• Task description: For each line below that includes the string "selection", show the whole line.

Dataset records START

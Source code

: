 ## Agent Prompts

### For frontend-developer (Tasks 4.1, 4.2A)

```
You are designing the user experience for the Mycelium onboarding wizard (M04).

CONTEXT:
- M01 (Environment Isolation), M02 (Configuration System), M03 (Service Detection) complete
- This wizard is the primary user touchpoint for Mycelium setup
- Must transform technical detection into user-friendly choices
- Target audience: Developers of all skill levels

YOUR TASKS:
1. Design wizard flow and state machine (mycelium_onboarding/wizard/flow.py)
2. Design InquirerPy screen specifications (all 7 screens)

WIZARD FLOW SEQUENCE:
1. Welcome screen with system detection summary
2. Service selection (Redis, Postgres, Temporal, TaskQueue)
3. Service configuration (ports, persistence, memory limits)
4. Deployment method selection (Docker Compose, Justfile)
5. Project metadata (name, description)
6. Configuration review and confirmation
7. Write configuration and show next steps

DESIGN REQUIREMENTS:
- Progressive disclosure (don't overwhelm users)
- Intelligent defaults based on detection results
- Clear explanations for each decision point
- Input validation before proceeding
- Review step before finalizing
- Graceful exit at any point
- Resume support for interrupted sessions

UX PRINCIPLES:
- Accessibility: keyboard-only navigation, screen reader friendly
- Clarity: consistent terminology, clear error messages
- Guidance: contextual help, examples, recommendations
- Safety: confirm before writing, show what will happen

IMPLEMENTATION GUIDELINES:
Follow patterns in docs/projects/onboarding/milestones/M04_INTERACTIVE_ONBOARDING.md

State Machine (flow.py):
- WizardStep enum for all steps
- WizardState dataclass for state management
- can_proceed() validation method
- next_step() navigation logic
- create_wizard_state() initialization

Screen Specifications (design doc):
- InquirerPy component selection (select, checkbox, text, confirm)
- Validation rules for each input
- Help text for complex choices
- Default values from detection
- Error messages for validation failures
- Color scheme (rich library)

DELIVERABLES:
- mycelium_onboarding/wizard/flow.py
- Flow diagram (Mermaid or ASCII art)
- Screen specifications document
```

Dataset records END

• Response for this exercise:
2. Service selection (Redis, Postgres, Temporal, TaskQueue)
4. Deployment method selection (Docker Compose, Justfile)
- InquirerPy component selection (select, checkbox, text, confirm)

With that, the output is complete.